Indian politician (1917–1994)

Renu Chakravartty (1917–1994) was a leader of Communist Party of India, noted parliamentarian and educationist.

==Early life==
Born in a well-off Brahmo family to Sadhan Chandra and Brahmakumari Roy, at Kolkata on 21 October 1917, she was educated at Loreto House and Victoria Institution in Kolkata and Newnham College, Cambridge. After her graduation with honours at Kolkata, she acquired a tripos in English Literature at Cambridge.

A niece of Dr. Bidhan Chandra Roy, she was inspired to take interest in political affairs by him.
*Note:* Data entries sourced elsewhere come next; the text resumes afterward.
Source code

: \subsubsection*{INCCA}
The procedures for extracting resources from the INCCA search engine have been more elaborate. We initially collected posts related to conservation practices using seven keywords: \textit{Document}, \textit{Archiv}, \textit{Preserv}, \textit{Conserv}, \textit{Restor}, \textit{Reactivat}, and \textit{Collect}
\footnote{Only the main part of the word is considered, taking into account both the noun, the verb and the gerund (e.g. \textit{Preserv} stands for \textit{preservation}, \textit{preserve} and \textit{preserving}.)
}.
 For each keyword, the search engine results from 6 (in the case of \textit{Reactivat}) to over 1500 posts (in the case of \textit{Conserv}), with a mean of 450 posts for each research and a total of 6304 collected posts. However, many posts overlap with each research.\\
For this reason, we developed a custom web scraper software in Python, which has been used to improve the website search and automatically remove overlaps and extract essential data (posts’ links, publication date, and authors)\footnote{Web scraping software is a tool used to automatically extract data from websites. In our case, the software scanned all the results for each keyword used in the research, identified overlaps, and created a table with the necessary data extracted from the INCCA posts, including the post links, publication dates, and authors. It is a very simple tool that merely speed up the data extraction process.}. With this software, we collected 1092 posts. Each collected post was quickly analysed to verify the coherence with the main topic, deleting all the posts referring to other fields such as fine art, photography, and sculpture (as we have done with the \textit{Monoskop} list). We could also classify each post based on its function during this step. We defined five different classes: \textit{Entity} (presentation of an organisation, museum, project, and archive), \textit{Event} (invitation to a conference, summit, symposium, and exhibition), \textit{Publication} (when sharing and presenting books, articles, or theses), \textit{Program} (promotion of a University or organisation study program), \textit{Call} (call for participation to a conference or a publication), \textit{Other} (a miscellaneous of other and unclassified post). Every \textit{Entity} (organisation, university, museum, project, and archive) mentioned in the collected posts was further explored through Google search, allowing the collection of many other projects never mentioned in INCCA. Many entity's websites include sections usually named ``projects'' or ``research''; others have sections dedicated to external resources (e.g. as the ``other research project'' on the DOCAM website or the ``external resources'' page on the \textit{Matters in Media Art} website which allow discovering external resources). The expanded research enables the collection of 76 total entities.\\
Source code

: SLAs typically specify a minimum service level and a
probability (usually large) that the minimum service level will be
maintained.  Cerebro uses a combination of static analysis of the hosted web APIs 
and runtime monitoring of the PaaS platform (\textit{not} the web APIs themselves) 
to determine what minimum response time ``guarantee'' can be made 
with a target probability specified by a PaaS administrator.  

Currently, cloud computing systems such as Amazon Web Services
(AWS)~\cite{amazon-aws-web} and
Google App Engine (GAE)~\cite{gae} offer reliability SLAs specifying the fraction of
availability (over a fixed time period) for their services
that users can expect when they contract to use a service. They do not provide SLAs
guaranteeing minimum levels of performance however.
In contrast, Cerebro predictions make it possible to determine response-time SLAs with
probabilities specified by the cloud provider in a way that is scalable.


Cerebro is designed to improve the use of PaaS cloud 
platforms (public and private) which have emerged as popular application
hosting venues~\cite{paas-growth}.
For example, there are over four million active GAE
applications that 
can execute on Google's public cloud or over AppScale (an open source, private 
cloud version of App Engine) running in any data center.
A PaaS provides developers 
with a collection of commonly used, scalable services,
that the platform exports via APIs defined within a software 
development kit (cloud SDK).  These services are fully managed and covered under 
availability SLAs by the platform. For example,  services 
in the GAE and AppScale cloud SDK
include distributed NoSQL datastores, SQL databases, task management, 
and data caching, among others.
In 1938, she came in contact with Rajani Palme Dutt, the notable British communist, and joined the Communist Party of Great Britain. On return to India, the same year, she secured membership of the illegal Communist Party of India and plunged into active left politics.

==Marriage and politics==
She married eminent journalist, Nikhil Chakravartty, in 1942. In the early forties she taught English Literature in the University of Calcutta. Along with Rani Mitra Dasgupta and Manikuntala Sen she played an important role in the formation of Mahila Atma Raksha Samiti. It later played a part in the Tebhaga movement. For the support of destitute women she was involved, along with her mother, in the Nari Seva Sangha. In 1948, when the Communist Party of India was declared illegal, she went into hiding.

She was elected to the Lok Sabha from Basirhat in 1952 and 1957, and from Barrackpore in 1962. After CPI split in 1964, she decided to remain with the older organisation, and in two successive elections in 1967 and 1971 she was defeated from the same constituency by Md. Ismail of Communist Party of India (Marxist).

Gopalkrishna Gandhi has summed up very succinctly, the era in which Renu Chakravartty served in the Indian Parliament: "The early Lok Sabhas and Rajya Sabhas more than rose to the standards of "daily assessment" set by Dr. Ambedkar, especially in MPs' stellar debating contributions. The lyrically thoughtful Nehru was matched by the rasping Kripalani. The Houses were well-served by the laser-eyed Feroze Gandhi, the fiery Bhupesh Gupta, the impassioned Hiren Mukherjee, the sedate Lakshmi Menon, the thermal Violet Alva, the acerbic Rammanohar Lohia, the excoriating Barrister Nath Pai, the striking Renu Chakravartty, the diligent Minoo Masani, the startling C.N. Annadurai, and, of course, the poetic Atal Bihari Vajpayee."

In around four decades of political life she was active in the workers' movement, organised many strikes and was sent to jail on numerous occasions. She was a vibrant contributor to the women's movement. She was on the executive committees of many organisations, including the Women's International Democratic Federation's to which she was elected in 1953.